(TASK ITEM): Within the entries below, find every line that has the string "begin", then copy it.

──────── ENTRIES PROVIDED

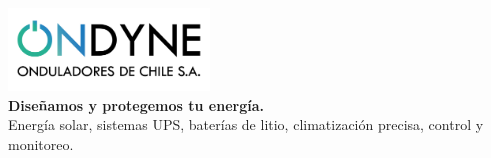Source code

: \documentclass[aspectratio=169,xcolor=dvipsnames]{beamer}
\begin{document}
\begin{frame}{}
\begin{center}
    \includegraphics[width=0.4\textwidth]{background/ondyne_logo.png}\\
    \Large{\textbf{Diseñamos y protegemos tu energía.}}\\
    \small{Energía solar, sistemas UPS, baterías de litio, climatización precisa, control y monitoreo.}\\
\end{center}
\end{frame}
\end{document}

────────────────

(TASK RESPONSE):
\begin{document}
\begin{frame}{}
\begin{center}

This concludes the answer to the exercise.